There is no dispute between the parties as to the evidence or as to the amount in controversy. The sole question for determination is whether or not the law of Kentucky justifies a recovery on the facts contained in the record.

The rule in Kentucky is well established that total disability exists within the meaning of the policy when it is of such a character as to prevent the insured from doing all the substantial acts required of him in his business. National Life & Accident Ins. Co. v. O'Brien's Ex'x et al., 155 Ky. 498, 159 S.W. 1134.

This rule has been consistently followed in later cases and may be found forcefully expressed in these cases: Prudential Ins. Co. of America v. Harris, 254 Ky. 23, 70 S.W.2d 949; Mutual Life Ins. Co. of New York v. Beckman, 261 Ky. 286, 87 S.W. 2d 602; and Prudential Ins. Co. of America v. Asbury, 291 Ky. 400, 164 S.W.2d 957. This has been called the liberal rule, but should more appropriately be called the just rule of construction. Where a person is engaged in a definite and apparently permanent occupation, which is certainly an element of the risk on which the contract and premiums to be paid are based, it doesn't seem to me to require any especially liberal construction to say that it was that employment and that one alone that the contracting parties had in mind when the insurance contract was entered into. It is with knowledge of their liability and the law applicable that insurance companies fix their rates and premiums and to require a premium fixed to cover a certain type of employment and then deny recovery on the basis of the assured being able to make a living doing some undreamed of type of work is to my mind not only fallacious legal reasoning but the height of tragic comedy to the assured who thought he was insuring his future against the job he held at the time the contract was written.

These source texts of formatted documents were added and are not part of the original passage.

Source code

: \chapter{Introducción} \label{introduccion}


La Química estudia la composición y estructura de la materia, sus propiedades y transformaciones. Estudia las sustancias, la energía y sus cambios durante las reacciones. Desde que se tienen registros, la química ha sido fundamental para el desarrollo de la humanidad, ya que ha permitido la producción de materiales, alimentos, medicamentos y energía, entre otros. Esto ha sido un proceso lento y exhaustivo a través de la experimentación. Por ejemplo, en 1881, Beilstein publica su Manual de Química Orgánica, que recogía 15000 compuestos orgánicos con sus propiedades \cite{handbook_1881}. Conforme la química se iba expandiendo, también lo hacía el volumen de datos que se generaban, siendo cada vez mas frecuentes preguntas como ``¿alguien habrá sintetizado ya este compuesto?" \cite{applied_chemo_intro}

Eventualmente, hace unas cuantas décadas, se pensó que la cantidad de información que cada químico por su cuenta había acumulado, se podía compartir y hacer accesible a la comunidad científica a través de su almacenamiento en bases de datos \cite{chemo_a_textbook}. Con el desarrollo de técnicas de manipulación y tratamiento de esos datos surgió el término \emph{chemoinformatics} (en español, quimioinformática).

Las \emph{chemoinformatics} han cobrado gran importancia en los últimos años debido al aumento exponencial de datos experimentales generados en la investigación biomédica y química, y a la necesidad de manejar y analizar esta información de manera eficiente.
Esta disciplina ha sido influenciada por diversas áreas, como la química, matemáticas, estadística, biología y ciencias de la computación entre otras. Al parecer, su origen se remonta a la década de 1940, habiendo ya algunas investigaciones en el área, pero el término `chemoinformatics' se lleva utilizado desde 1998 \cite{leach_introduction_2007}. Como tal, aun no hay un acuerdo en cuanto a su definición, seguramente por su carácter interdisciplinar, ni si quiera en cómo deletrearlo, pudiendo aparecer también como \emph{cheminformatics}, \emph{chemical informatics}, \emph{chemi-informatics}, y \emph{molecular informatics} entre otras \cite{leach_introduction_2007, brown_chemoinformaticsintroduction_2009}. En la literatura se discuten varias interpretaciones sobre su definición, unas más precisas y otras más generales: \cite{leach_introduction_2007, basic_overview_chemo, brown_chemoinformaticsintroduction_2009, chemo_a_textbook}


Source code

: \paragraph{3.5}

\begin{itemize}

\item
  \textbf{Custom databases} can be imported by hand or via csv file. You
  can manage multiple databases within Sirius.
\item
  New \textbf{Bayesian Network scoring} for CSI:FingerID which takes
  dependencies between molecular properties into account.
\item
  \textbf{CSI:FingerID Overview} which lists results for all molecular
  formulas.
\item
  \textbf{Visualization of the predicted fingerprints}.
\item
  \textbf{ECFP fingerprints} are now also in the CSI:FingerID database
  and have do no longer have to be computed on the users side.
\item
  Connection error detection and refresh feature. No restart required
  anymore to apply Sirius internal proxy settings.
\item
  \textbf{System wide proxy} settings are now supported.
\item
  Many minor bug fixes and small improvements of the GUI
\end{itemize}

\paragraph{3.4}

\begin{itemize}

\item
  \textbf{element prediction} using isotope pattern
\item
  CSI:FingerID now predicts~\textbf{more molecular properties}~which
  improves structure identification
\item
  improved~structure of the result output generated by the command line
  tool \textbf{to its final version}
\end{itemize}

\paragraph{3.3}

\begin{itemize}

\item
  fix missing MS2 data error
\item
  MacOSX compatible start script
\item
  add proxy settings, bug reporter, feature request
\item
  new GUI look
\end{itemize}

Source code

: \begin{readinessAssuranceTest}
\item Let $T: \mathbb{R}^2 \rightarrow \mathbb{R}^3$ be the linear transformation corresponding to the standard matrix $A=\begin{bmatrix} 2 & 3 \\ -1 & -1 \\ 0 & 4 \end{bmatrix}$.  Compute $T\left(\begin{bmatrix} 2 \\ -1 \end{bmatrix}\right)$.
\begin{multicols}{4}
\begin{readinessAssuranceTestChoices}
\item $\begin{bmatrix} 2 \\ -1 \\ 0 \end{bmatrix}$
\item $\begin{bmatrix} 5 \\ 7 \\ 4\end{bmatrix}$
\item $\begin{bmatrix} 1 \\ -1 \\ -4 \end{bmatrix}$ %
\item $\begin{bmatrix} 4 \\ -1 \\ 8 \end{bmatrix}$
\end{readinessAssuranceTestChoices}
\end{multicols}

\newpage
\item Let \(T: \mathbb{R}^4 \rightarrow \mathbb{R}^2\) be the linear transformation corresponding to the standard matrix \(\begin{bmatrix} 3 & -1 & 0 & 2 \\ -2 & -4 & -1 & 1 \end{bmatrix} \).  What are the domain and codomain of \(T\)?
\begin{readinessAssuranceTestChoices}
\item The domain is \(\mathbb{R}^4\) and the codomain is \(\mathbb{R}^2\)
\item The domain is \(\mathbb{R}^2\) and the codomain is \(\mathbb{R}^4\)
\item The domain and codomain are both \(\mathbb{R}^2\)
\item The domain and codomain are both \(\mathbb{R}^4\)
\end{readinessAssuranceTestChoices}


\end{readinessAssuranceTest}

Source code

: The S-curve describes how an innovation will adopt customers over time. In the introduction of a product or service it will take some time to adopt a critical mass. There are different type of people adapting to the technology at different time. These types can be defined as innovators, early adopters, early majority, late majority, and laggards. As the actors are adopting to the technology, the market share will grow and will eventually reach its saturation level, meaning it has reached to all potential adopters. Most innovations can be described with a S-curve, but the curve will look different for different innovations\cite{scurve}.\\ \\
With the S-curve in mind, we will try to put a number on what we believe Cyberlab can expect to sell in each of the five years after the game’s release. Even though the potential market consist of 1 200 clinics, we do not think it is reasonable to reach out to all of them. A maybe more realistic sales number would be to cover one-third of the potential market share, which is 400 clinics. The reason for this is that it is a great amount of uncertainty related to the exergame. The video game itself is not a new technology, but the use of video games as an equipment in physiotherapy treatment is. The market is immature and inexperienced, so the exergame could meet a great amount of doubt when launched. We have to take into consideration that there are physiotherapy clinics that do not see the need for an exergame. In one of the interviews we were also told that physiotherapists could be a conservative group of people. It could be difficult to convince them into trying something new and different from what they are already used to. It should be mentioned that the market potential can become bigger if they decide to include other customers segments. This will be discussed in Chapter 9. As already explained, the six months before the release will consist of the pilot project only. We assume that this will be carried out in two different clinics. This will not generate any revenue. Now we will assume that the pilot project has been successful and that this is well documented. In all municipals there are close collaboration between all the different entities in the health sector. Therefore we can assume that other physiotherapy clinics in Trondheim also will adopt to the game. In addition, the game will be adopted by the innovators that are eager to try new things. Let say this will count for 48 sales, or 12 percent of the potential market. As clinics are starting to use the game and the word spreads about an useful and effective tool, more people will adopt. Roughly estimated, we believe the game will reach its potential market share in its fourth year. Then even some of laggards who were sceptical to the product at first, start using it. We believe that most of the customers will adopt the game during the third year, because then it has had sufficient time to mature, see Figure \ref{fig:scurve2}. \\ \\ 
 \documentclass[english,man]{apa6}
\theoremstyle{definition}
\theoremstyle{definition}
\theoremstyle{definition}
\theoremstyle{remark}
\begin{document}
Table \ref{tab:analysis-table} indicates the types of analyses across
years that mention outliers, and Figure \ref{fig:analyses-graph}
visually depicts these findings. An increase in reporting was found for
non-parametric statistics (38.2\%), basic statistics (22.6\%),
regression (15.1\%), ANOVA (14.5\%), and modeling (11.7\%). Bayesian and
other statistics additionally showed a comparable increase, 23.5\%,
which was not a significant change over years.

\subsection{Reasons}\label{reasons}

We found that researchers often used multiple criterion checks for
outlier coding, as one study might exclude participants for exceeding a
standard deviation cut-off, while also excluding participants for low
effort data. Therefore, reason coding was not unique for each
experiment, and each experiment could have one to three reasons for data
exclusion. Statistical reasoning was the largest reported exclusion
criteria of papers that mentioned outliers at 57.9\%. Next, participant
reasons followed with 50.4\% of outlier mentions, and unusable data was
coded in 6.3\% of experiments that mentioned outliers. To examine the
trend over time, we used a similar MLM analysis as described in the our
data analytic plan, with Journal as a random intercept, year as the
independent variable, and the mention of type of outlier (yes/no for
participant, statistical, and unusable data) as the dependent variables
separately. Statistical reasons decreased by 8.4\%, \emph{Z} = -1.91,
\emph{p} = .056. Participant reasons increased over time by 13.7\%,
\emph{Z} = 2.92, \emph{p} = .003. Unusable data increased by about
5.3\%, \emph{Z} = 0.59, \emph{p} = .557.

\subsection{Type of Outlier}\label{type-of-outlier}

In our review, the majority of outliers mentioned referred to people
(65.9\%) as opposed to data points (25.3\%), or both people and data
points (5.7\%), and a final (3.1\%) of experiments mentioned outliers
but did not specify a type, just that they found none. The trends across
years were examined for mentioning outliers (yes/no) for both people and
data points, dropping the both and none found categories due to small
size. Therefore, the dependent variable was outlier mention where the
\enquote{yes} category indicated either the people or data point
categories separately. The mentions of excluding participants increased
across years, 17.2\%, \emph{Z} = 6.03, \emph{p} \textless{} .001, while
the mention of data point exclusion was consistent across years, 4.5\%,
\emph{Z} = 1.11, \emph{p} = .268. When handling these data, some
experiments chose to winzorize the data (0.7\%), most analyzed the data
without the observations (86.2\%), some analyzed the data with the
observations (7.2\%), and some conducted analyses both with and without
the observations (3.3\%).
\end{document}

The plaintiff here has lost one hand and to all practical purposes the sense of touch in the other hand. His business as a leather splitter or tanner has been destroyed because he is unable to personally do the work required. His capital was not the few hundred dollars invested in a small amount of equipment, but his personal skill to judge and handle leather and treat it for sale and use in upholstery. This small business could not justify the maintaining of an executive officer but what it needed was skilled craftsmen to actually handle the leather. The business under proper management and subject to the vicissitudes of economic fortune might eventually be able to pay Deckert to act for it solely in the capacity of manager, but this accident occurred in 1941 and it must be judged as of that year, not on some future possibility. That was the year when the contract of insurance was renewed by payment and acceptance of the premium. The whole context of the questionnaire indicates that the company was especially interested in what was the nature of the work being performed. They thus knew what possibility of injury they were insuring against. Had the assured been injured while engaged in a different occupation there would likely have been complaint on the part of the defendant on that score.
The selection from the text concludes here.